Data provided:
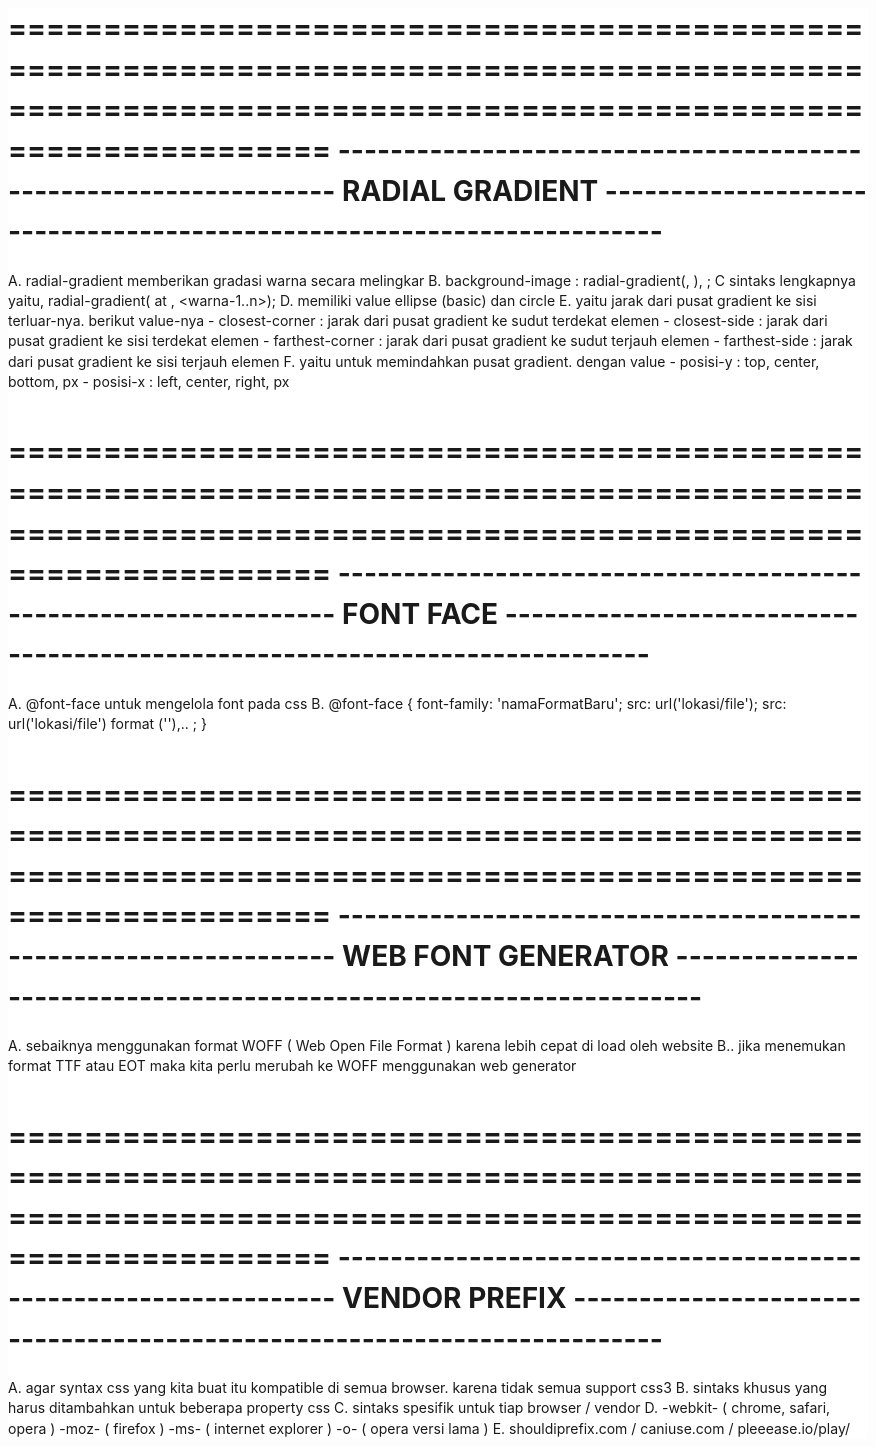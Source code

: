 ========================================================================================================================================================
----------------------------------------------------------------- RADIAL GRADIENT ----------------------------------------------------------------------
========================================================================================================================================================

A. radial-gradient memberikan gradasi warna secara melingkar
B. background-image : radial-gradient(<warna awal>, <warna akhir>), <warna-n>;
C sintaks lengkapnya yaitu,
  radial-gradient(<tipe> <jangkauan> at <posisi-y> <posisi-x>, <warna-1..n>);
D. <tipe> memiliki value ellipse (basic) dan circle
E. <jangkauan> yaitu jarak dari pusat gradient ke sisi terluar-nya. berikut value-nya
        - closest-corner : jarak dari pusat gradient ke sudut terdekat elemen
        - closest-side : jarak dari pusat gradient ke sisi terdekat elemen
        - farthest-corner : jarak dari pusat gradient ke sudut terjauh elemen
        - farthest-side : jarak dari pusat gradient ke sisi terjauh elemen
F. <posisi> yaitu untuk memindahkan pusat gradient. dengan value
        - posisi-y : top, center, bottom, px
        - posisi-x : left, center, right, px

========================================================================================================================================================
----------------------------------------------------------------- FONT FACE ----------------------------------------------------------------------------
========================================================================================================================================================

A. @font-face untuk mengelola font pada css
B. @font-face {
        font-family: 'namaFormatBaru';
        src: url('lokasi/file');
        src: url('lokasi/file') format (''),.. ;
}

========================================================================================================================================================
----------------------------------------------------------------- WEB FONT GENERATOR -------------------------------------------------------------------
========================================================================================================================================================

A. sebaiknya menggunakan format WOFF ( Web Open File Format ) karena lebih cepat di load oleh website
B.. jika menemukan format TTF atau EOT maka kita perlu merubah ke WOFF menggunakan web generator 

========================================================================================================================================================
----------------------------------------------------------------- VENDOR PREFIX ------------------------------------------------------------------------
========================================================================================================================================================

A. agar syntax css yang kita buat itu kompatible di semua browser. karena tidak semua support css3
B. sintaks khusus yang harus ditambahkan untuk beberapa property css
C. sintaks spesifik untuk tiap browser / vendor
D. -webkit- <properti-css3>     ( chrome, safari, opera )
   -moz- <properti-css3>        ( firefox )
   -ms- <properti-css3>         ( internet explorer )
   -o- <poperti-css3>           ( opera versi lama )
E. shouldiprefix.com / caniuse.com / pleeease.io/play/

Try it:
Give back exactly the lines from the opening of the listing through the line holding "A. @font-face untuk mengelola font pada css", both ends included, with every picture omitted.

Response box:
Source code

: ========================================================================================================================================================
----------------------------------------------------------------- RADIAL GRADIENT ----------------------------------------------------------------------
========================================================================================================================================================

A. radial-gradient memberikan gradasi warna secara melingkar
B. background-image : radial-gradient(<warna awal>, <warna akhir>), <warna-n>;
C sintaks lengkapnya yaitu,
  radial-gradient(<tipe> <jangkauan> at <posisi-y> <posisi-x>, <warna-1..n>);
D. <tipe> memiliki value ellipse (basic) dan circle
E. <jangkauan> yaitu jarak dari pusat gradient ke sisi terluar-nya. berikut value-nya
        - closest-corner : jarak dari pusat gradient ke sudut terdekat elemen
        - closest-side : jarak dari pusat gradient ke sisi terdekat elemen
        - farthest-corner : jarak dari pusat gradient ke sudut terjauh elemen
        - farthest-side : jarak dari pusat gradient ke sisi terjauh elemen
F. <posisi> yaitu untuk memindahkan pusat gradient. dengan value
        - posisi-y : top, center, bottom, px
        - posisi-x : left, center, right, px

========================================================================================================================================================
----------------------------------------------------------------- FONT FACE ----------------------------------------------------------------------------
========================================================================================================================================================

A. @font-face untuk mengelola font pada css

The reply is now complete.